▸ **About this exercise**
Return the records below exactly as they are written.

Saved entries

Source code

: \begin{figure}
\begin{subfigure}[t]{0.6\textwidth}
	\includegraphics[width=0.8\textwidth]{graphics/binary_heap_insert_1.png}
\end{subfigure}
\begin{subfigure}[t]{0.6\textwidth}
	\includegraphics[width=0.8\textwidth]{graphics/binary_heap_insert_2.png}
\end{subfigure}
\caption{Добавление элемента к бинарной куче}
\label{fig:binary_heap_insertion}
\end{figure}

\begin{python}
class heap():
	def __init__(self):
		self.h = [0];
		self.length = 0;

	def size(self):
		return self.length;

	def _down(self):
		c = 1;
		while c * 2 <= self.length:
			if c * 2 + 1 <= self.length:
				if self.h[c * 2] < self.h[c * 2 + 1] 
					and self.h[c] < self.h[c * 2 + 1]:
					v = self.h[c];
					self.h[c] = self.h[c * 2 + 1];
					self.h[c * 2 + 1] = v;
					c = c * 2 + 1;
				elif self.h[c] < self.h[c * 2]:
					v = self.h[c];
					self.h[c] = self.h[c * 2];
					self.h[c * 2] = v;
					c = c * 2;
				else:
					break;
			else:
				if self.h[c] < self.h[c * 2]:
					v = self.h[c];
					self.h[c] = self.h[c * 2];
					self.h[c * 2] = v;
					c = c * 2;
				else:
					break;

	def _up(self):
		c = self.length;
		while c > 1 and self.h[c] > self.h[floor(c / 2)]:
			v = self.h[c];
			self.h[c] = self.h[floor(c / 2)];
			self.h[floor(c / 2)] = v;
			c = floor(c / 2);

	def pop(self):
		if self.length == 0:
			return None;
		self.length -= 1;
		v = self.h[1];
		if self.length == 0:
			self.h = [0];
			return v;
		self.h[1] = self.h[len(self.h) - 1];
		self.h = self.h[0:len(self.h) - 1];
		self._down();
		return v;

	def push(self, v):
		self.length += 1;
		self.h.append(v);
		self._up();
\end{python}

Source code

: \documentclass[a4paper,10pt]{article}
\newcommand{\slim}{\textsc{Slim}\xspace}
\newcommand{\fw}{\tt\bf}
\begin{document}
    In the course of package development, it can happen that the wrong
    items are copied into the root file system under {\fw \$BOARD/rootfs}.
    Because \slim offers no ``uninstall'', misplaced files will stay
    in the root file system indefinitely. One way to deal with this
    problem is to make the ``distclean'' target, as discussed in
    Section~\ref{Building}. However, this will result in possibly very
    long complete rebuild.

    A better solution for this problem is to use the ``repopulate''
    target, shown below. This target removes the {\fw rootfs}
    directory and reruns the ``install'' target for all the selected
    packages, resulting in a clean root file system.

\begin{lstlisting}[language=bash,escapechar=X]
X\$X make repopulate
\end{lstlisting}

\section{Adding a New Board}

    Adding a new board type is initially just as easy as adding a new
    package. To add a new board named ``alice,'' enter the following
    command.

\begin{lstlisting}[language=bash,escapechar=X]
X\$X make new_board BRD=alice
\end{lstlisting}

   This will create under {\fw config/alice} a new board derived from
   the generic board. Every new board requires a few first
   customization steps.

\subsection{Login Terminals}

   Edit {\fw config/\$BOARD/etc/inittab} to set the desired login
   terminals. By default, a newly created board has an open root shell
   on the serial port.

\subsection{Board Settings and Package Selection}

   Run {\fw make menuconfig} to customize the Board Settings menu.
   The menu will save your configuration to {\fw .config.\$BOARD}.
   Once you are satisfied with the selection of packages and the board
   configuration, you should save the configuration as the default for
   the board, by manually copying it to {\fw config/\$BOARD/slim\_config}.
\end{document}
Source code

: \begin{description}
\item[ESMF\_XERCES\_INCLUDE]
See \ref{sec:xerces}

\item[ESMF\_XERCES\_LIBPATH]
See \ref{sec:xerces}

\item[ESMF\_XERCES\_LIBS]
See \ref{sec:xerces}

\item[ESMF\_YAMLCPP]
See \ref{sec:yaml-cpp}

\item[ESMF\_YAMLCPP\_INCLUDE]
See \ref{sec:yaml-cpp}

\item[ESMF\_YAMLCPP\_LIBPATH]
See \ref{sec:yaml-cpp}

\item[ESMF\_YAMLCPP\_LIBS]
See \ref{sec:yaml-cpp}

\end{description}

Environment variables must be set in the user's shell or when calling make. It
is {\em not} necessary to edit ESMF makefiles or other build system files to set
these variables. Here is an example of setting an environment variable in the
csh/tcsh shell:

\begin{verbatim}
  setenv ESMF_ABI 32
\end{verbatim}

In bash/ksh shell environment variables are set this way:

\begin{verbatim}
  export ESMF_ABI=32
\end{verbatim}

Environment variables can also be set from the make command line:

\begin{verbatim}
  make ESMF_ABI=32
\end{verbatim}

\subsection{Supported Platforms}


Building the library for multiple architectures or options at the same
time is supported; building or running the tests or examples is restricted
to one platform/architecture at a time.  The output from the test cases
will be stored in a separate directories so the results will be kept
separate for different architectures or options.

▸ **Task solution**
Source code

: \begin{figure}
\begin{subfigure}[t]{0.6\textwidth}
	\includegraphics[width=0.8\textwidth]{graphics/binary_heap_insert_1.png}
\end{subfigure}
\begin{subfigure}[t]{0.6\textwidth}
	\includegraphics[width=0.8\textwidth]{graphics/binary_heap_insert_2.png}
\end{subfigure}
\caption{Добавление элемента к бинарной куче}
\label{fig:binary_heap_insertion}
\end{figure}

\begin{python}
class heap():
	def __init__(self):
		self.h = [0];
		self.length = 0;

	def size(self):
		return self.length;

	def _down(self):
		c = 1;
		while c * 2 <= self.length:
			if c * 2 + 1 <= self.length:
				if self.h[c * 2] < self.h[c * 2 + 1] 
					and self.h[c] < self.h[c * 2 + 1]:
					v = self.h[c];
					self.h[c] = self.h[c * 2 + 1];
					self.h[c * 2 + 1] = v;
					c = c * 2 + 1;
				elif self.h[c] < self.h[c * 2]:
					v = self.h[c];
					self.h[c] = self.h[c * 2];
					self.h[c * 2] = v;
					c = c * 2;
				else:
					break;
			else:
				if self.h[c] < self.h[c * 2]:
					v = self.h[c];
					self.h[c] = self.h[c * 2];
					self.h[c * 2] = v;
					c = c * 2;
				else:
					break;

	def _up(self):
		c = self.length;
		while c > 1 and self.h[c] > self.h[floor(c / 2)]:
			v = self.h[c];
			self.h[c] = self.h[floor(c / 2)];
			self.h[floor(c / 2)] = v;
			c = floor(c / 2);

	def pop(self):
		if self.length == 0:
			return None;
		self.length -= 1;
		v = self.h[1];
		if self.length == 0:
			self.h = [0];
			return v;
		self.h[1] = self.h[len(self.h) - 1];
		self.h = self.h[0:len(self.h) - 1];
		self._down();
		return v;

	def push(self, v):
		self.length += 1;
		self.h.append(v);
		self._up();
\end{python}

Source code

: \documentclass[a4paper,10pt]{article}
\newcommand{\slim}{\textsc{Slim}\xspace}
\newcommand{\fw}{\tt\bf}
\begin{document}
    In the course of package development, it can happen that the wrong
    items are copied into the root file system under {\fw \$BOARD/rootfs}.
    Because \slim offers no ``uninstall'', misplaced files will stay
    in the root file system indefinitely. One way to deal with this
    problem is to make the ``distclean'' target, as discussed in
    Section~\ref{Building}. However, this will result in possibly very
    long complete rebuild.

    A better solution for this problem is to use the ``repopulate''
    target, shown below. This target removes the {\fw rootfs}
    directory and reruns the ``install'' target for all the selected
    packages, resulting in a clean root file system.

\begin{lstlisting}[language=bash,escapechar=X]
X\$X make repopulate
\end{lstlisting}

\section{Adding a New Board}

    Adding a new board type is initially just as easy as adding a new
    package. To add a new board named ``alice,'' enter the following
    command.

\begin{lstlisting}[language=bash,escapechar=X]
X\$X make new_board BRD=alice
\end{lstlisting}

   This will create under {\fw config/alice} a new board derived from
   the generic board. Every new board requires a few first
   customization steps.

\subsection{Login Terminals}

   Edit {\fw config/\$BOARD/etc/inittab} to set the desired login
   terminals. By default, a newly created board has an open root shell
   on the serial port.

\subsection{Board Settings and Package Selection}

   Run {\fw make menuconfig} to customize the Board Settings menu.
   The menu will save your configuration to {\fw .config.\$BOARD}.
   Once you are satisfied with the selection of packages and the board
   configuration, you should save the configuration as the default for
   the board, by manually copying it to {\fw config/\$BOARD/slim\_config}.
\end{document}
Source code

: \begin{description}
\item[ESMF\_XERCES\_INCLUDE]
See \ref{sec:xerces}

\item[ESMF\_XERCES\_LIBPATH]
See \ref{sec:xerces}

\item[ESMF\_XERCES\_LIBS]
See \ref{sec:xerces}

\item[ESMF\_YAMLCPP]
See \ref{sec:yaml-cpp}

\item[ESMF\_YAMLCPP\_INCLUDE]
See \ref{sec:yaml-cpp}

\item[ESMF\_YAMLCPP\_LIBPATH]
See \ref{sec:yaml-cpp}

\item[ESMF\_YAMLCPP\_LIBS]
See \ref{sec:yaml-cpp}

\end{description}

Environment variables must be set in the user's shell or when calling make. It
is {\em not} necessary to edit ESMF makefiles or other build system files to set
these variables. Here is an example of setting an environment variable in the
csh/tcsh shell:

\begin{verbatim}
  setenv ESMF_ABI 32
\end{verbatim}

In bash/ksh shell environment variables are set this way:

\begin{verbatim}
  export ESMF_ABI=32
\end{verbatim}

Environment variables can also be set from the make command line:

\begin{verbatim}
  make ESMF_ABI=32
\end{verbatim}

\subsection{Supported Platforms}


Building the library for multiple architectures or options at the same
time is supported; building or running the tests or examples is restricted
to one platform/architecture at a time.  The output from the test cases
will be stored in a separate directories so the results will be kept
separate for different architectures or options.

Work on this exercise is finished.